In 1993, bronze-age wooden piles were discovered, preserved, submerged in the riverbed mud at Vauxhall. Their location is in the blue circle in the map above. Eight years later, Channel 4's Time Team visited that riverside site. I loved that show, now departed.

Time and tide wait for no man, and during the making of the program, which was broadcast in January 2002, the ancient posts were only revealed for a couple of hours on an especially low tide on the Thames. Time Team successfully used the opportunity to excavate and remove one of the piles which we see in the photo below. They replaced it with a modern marker. Ouch, quite destructive, yes, but archaeology is destruction, as they often say in the show. 

The piles are pretty substantial. They were originally huge - well over a foot in diameter - and there are 20 of them, somewhat confusingly scattered in arrangement, but in general forming two rough parallel lines, approximately 4 metres apart, marching 18 metres into the river. The pile excavated by Time Team was found to be sharpened at the bottom to allow it to be driven into the riverbed; the ancient toolmarks were still clearly visible.

It's hard to imagine that this structure could be anything other than a bridge, which would have the potential to island-hop across eyots in the river, formed by the confluence of the nearby river Effra with the Thames. But actually it could be a jetty, which would be useful for a ferry. The wood has been carbon-dated to circa 1500BC. The structure was gone when the Romans arrived in AD43: it was as ancient to them as the wooden Roman bridge is to us. 

Below we see a modern jetty. The piles in the picture are less than 2 metres apart. Imagine them 4 metres apart, as they were at Vauxhall, and that 3500 year-old structure - be it bridge or jetty - takes on truly impressive dimensions. Those bronze-age people were resourceful: 

So now we know. The ancient location of Lambeth was a low-lying marsh, used a crossing point to get across the wide river - much wider than it is now.

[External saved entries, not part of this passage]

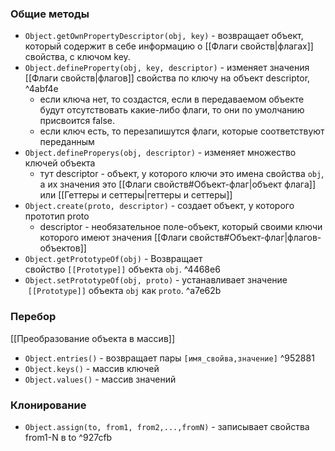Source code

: ### Общие методы

- `Object.getOwnPropertyDescriptor(obj, key)` - возвращает объект, который содержит в себе информацию о [[Флаги свойств|флагах]] свойства, с ключом key.
- `Object.defineProperty(obj, key, descriptor)` - изменяет значения [[Флаги свойств|флагов]] свойства по ключу на объект descriptor,  ^4abf4e
	- если ключа нет, то создастся, если в передаваемом объекте будут отсутствовать какие-либо флаги, то они по умолчанию присвоится false.
	- если ключ есть, то перезапишутся флаги, которые соответствуют переданным
- `Object.defineProperys(obj, descriptor)` - изменяет множество ключей объекта
	- тут descriptor - объект, у которого ключи это имена свойства `obj`, а их значения это [[Флаги свойств#Объект-флаг|объект  флага]] или [[Геттеры и сеттеры|геттеры и сеттеры]]
- `Object.create(proto, descriptor)` - создает объект, у которого прототип proto
	- descriptor - необязательное поле-объект, который своими ключи которого имеют значения [[Флаги свойств#Объект-флаг|флагов-объектов]] 
- `Object.getPrototypeOf(obj)` - Возвращает свойство `[[Prototype]]` объекта `obj`. ^4468e6
- `Object.setPrototypeOf(obj, proto)` - устанавливает значение  `[[Prototype]]` объекта `obj` как `proto`. ^a7e62b



### Перебор

[[Преобразование объекта в массив]]
- `Object.entries()` - возвращает пары `[имя_свойва,значение]` ^952881
- `Object.keys()` - массив ключей
- `Object.values()` - массив значений




### Клонирование
- `Object.assign(to, from1, from2,...,fromN)` - записывает свойства from1-N в to ^927cfb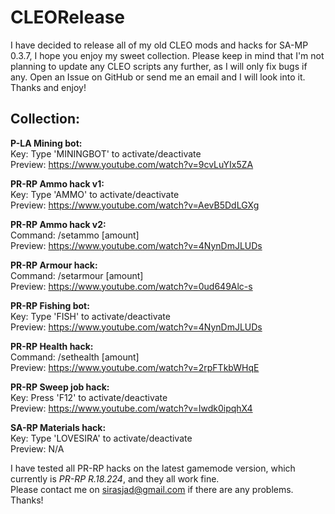 # CLEORelease
I have decided to release all of my old CLEO mods and hacks for SA-MP 0.3.7, I hope you enjoy my sweet collection. Please keep in mind that I'm not planning to update any CLEO scripts any further, as I will only fix bugs if any. Open an Issue on GitHub or send me an email and I will look into it. Thanks and enjoy!

## Collection:
<b>P-LA Mining bot:</b><br>
Key: Type 'MININGBOT' to activate/deactivate<br>
Preview: https://www.youtube.com/watch?v=9cvLuYIx5ZA

<b>PR-RP Ammo hack v1:</b><br>
Key: Type 'AMMO' to activate/deactivate<br>
Preview: https://www.youtube.com/watch?v=AevB5DdLGXg

<b>PR-RP Ammo hack v2:</b><br>
Command: /setammo [amount]<br>
Preview: https://www.youtube.com/watch?v=4NynDmJLUDs

<b>PR-RP Armour hack:</b><br>
Command: /setarmour [amount]<br>
Preview: https://www.youtube.com/watch?v=0ud649Alc-s

<b>PR-RP Fishing bot:</b><br>
Key: Type 'FISH' to activate/deactivate<br>
Preview: https://www.youtube.com/watch?v=4NynDmJLUDs

<b>PR-RP Health hack:</b><br>
Command: /sethealth [amount]<br>
Preview: https://www.youtube.com/watch?v=2rpFTkbWHqE

<b>PR-RP Sweep job hack:</b><br>
Key: Press 'F12' to activate/deactivate<br>
Preview: https://www.youtube.com/watch?v=Iwdk0ipqhX4

<b>SA-RP Materials hack:</b><br>
Key: Type 'LOVESIRA' to activate/deactivate<br>
Preview: N/A

I have tested all PR-RP hacks on the latest gamemode version, which currently is <i>PR-RP R.18.224</i>, and they all work fine.<br>
Please contact me on sirasjad@gmail.com if there are any problems. Thanks!
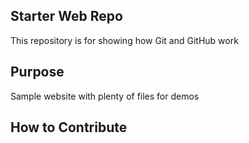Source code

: ## Starter Web Repo

This repository is for showing how Git and GitHub work

## Purpose

Sample website with plenty of files for demos

## How to Contribute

The origin of the place-name Lambeth isn't known, but I'm going to dip into the world of etmymology, which gets pretty murky at its edges. There are some theories, as is usually the case when it comes to etymology, and frankly I'm a sceptic, so forgive my jaundiced eye. When the actual origin of a word or name is not demonstrable, theroies emerge from the gloom, inevitably wholly contradictory with each other, and unsupported by facts. One derivation I have found is that Lambeth originally meant a crossing-place for lambs, which doesn't bear close scrutiny. The Thames ain't that shallow even at low tide. For a sheep to walk across the river, the Thames would have to drop to a foot deep - not gonna happen. The poor little wooly jumpers would drown.

A somewhat more convincing offering is that Lambeth comes from Lam-hithe, meaning muddy landing-place, (Old English lam = mud, the same root as loam), plus hithe (an Anglo-Saxon coastal or riverside placename signifying a port or haven, eg Hythe, Rotherhithe). Who knows for sure? Not I.

Left: Dictionary.com's view of the derivation of Hithe, citing their source as Pennant

Details of the eventual building of a new bridge by the late Anglo-Saxons are sketchy but it occurred between 970 and 1014. Since that time, despite collapses, rebuilds, fires and disasters, London Bridge has been in continuous service. For 750 years, through the whole medieval period, it was the only bridge across the Thames in London.

The medieval bridge is nicely apparent in the lovely map of London we see below, drawn in about 1560 by an anonymous author:

The above map gives us a perfect view of London in the reign of Elizabeth I.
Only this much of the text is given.